* **EXERCISE INPUTS**
****

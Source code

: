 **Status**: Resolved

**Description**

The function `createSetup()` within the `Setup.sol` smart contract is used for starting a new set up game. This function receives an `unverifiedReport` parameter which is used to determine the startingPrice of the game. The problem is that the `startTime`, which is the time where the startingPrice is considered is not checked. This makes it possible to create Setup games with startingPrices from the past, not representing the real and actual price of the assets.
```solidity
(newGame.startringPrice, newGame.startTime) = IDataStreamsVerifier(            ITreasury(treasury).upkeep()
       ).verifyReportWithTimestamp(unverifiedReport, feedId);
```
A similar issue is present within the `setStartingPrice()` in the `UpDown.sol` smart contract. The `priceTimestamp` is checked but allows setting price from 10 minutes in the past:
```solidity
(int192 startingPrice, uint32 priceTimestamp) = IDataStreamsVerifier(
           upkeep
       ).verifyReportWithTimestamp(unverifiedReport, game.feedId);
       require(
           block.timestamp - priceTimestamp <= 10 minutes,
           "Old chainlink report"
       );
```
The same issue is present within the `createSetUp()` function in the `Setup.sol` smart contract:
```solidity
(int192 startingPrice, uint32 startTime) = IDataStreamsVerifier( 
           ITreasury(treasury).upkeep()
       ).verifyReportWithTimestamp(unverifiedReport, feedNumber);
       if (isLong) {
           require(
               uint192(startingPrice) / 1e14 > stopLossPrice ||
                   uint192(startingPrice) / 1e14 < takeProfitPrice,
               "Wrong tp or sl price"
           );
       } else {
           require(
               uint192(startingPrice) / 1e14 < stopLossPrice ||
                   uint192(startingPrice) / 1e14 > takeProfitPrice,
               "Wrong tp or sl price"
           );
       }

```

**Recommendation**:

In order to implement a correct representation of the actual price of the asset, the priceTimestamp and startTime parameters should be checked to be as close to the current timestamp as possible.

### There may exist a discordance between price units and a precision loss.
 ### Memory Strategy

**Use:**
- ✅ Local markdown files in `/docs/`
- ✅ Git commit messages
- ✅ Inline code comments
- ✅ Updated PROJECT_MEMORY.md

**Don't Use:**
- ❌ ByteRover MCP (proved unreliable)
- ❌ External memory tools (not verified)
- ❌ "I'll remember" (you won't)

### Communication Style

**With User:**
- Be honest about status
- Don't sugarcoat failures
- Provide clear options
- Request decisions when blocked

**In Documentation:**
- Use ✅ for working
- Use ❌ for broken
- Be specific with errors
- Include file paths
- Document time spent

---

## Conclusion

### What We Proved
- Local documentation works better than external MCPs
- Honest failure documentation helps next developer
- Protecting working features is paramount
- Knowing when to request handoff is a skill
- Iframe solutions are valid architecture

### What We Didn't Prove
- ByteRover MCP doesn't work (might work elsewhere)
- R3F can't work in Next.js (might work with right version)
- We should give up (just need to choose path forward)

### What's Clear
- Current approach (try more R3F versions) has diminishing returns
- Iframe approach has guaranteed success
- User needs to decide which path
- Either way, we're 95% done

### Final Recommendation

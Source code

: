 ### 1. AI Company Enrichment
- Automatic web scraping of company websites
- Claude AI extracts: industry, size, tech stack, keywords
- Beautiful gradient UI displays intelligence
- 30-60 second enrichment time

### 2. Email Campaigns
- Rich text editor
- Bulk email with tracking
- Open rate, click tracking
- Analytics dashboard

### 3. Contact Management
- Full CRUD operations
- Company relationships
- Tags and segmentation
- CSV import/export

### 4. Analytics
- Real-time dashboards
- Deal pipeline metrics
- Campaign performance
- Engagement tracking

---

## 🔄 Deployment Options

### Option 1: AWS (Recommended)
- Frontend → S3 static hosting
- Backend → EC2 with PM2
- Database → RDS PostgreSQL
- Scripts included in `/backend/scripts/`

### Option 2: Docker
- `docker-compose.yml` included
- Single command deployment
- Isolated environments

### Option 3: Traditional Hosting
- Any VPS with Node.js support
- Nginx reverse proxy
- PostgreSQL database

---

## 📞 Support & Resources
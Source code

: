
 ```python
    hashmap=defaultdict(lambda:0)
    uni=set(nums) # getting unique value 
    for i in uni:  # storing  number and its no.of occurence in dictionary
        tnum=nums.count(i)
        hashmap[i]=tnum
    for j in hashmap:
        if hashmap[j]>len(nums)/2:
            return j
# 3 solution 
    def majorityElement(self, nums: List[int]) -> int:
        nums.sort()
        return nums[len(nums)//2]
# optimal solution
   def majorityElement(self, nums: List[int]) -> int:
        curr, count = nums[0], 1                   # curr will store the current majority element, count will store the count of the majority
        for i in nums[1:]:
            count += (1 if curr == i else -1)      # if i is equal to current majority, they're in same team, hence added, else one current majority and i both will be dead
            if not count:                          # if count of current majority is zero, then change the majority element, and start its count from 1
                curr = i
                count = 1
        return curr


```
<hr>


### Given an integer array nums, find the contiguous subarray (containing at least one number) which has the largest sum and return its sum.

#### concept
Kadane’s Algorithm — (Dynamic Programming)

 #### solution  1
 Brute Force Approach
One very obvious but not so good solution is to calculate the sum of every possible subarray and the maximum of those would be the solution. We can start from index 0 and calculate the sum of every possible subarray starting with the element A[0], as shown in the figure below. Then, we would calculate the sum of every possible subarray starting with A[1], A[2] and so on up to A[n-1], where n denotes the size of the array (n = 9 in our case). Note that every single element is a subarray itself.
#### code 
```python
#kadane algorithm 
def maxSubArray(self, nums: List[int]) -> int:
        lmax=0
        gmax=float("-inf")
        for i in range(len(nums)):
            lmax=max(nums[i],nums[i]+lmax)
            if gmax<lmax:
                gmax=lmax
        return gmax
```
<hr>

****

* **TRY IT**
Could you filter the entries above for lines holding the string "same" and copy them?

* **REPLY**
The same issue is present within the `createSetUp()` function in the `Setup.sol` smart contract:
            count += (1 if curr == i else -1)      # if i is equal to current majority, they're in same team, hence added, else one current majority and i both will be dead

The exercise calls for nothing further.